The initial lockout came the day after the ILWU Negotiating Committee passed a resolution which “calls on longshore workers to follow all safety procedures including speed limits, to refrain from working extended shifts, working through lunch hours, or doubling back” (ILWU Web site, 26 September Weekly Member Update). “Doubling back”—working two shifts in a 24-hour period—results in exhausted workers who are in grave danger of injury. The ten-mile-per-hour speed limit on the docks is critical with the huge equipment used to move containers in tight spaces.

PMA head Joseph Miniace called the ILWU’s request that its members follow the employer-sanctioned Pacific Coast Marine Safety Code a “strike with pay.” This only underlines that the billions in profits the shipping bosses make are stained with the blood of workers maimed and killed on the job.
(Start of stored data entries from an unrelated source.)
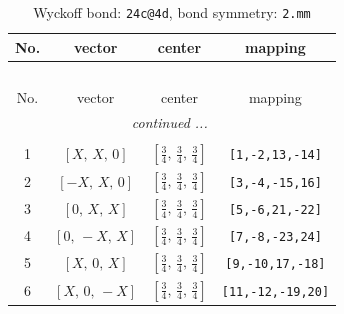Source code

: \documentclass[fleqn,8pt]{jsarticle}
\begin{document}
\begin{longtable}{cccc}
\caption{Wyckoff bond: {\tt 24c@4d}, bond symmetry: {\tt 2.mm}}
 \\
 \hline \hline
No. & vector & center & mapping \\ \hline \endfirsthead

\multicolumn{3}{l}{\tablename\ \thetable{}} \\
 \hline \hline
No. & vector & center & mapping \\ \hline \endhead

 \hline \hline
\multicolumn{3}{r}{\footnotesize\it continued ...} \\ \endfoot

 \hline \hline
\multicolumn{3}{r}{} \\ \endlastfoot

1 & $\left[ X,\, X,\, 0 \right]$ & $\left[ \frac{3}{4},\, \frac{3}{4},\, \frac{3}{4} \right]$ & {\tt [1,-2,13,-14]} \\ \hline
2 & $\left[ - X,\, X,\, 0 \right]$ & $\left[ \frac{3}{4},\, \frac{3}{4},\, \frac{3}{4} \right]$ & {\tt [3,-4,-15,16]} \\ \hline
3 & $\left[ 0,\, X,\, X \right]$ & $\left[ \frac{3}{4},\, \frac{3}{4},\, \frac{3}{4} \right]$ & {\tt [5,-6,21,-22]} \\ \hline
4 & $\left[ 0,\, - X,\, X \right]$ & $\left[ \frac{3}{4},\, \frac{3}{4},\, \frac{3}{4} \right]$ & {\tt [7,-8,-23,24]} \\ \hline
5 & $\left[ X,\, 0,\, X \right]$ & $\left[ \frac{3}{4},\, \frac{3}{4},\, \frac{3}{4} \right]$ & {\tt [9,-10,17,-18]} \\ \hline
6 & $\left[ X,\, 0,\, - X \right]$ & $\left[ \frac{3}{4},\, \frac{3}{4},\, \frac{3}{4} \right]$ & {\tt [11,-12,-19,20]} \\
\end{longtable}
\renewcommand{\arraystretch}{1.2}
\end{document}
As the Partisan Defense Committee said in a 30 September protest letter to the PMA: “Your claim that this constitutes a ‘slowdown’ merely reflects that the PMA-associated stevedoring and shipping companies normally drive the workers on the docks to work long hours, often in double shifts, operating container haulers and cranes at breakneck speeds in total violation of any concern for safety.”

In fact, longshoremen have been moving record levels of cargo through West Coast ports. According to the Journal of Commerce (25 September), “The Port of Los Angeles reported a 30 percent increase in loaded inbound containers in August, while imports through Tacoma increased 26 percent.” As ILWU spokesman Steve Stallone stated, “The companies have instituted the biggest speedup that ever happened, and it’s dangerous.”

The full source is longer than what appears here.